[Source texts of formatted documents]
++++++

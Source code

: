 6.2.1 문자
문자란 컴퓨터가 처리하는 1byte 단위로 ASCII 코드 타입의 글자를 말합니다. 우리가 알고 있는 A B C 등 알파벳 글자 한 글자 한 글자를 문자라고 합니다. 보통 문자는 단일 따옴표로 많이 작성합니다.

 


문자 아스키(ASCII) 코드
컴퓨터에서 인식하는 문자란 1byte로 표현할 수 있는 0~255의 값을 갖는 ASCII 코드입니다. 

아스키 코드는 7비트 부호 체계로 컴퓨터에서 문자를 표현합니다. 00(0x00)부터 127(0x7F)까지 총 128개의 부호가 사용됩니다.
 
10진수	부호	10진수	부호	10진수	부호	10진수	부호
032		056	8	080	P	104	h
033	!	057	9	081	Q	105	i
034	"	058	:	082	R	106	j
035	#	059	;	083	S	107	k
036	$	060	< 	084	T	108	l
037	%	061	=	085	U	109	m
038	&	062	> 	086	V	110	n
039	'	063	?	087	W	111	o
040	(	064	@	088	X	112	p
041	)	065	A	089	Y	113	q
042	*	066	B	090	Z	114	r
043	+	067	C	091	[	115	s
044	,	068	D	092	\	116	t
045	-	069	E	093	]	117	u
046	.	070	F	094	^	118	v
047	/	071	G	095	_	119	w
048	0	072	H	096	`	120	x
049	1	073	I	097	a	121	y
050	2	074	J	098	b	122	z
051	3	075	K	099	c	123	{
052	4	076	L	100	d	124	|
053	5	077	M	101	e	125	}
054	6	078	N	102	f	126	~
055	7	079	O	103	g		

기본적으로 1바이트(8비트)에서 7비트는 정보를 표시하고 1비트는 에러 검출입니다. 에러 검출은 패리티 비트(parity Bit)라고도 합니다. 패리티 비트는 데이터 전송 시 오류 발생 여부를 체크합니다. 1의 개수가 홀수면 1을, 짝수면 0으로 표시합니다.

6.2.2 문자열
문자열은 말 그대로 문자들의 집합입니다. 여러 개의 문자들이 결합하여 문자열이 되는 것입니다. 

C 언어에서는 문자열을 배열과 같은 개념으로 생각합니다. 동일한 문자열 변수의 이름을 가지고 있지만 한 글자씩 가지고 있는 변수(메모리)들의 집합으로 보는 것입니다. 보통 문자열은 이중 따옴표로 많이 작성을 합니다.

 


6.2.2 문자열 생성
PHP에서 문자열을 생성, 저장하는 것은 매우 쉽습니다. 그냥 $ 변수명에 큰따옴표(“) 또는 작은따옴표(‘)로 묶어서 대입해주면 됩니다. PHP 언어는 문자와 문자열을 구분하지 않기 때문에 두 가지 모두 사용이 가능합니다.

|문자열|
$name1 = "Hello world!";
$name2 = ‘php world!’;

++++++

What you are asked to do ▸
Scan the entries for the word "문자열은". Report each line that has it.

Your response ▸
문자열은 말 그대로 문자들의 집합입니다. 여러 개의 문자들이 결합하여 문자열이 되는 것입니다. 
C 언어에서는 문자열을 배열과 같은 개념으로 생각합니다. 동일한 문자열 변수의 이름을 가지고 있지만 한 글자씩 가지고 있는 변수(메모리)들의 집합으로 보는 것입니다. 보통 문자열은 이중 따옴표로 많이 작성을 합니다.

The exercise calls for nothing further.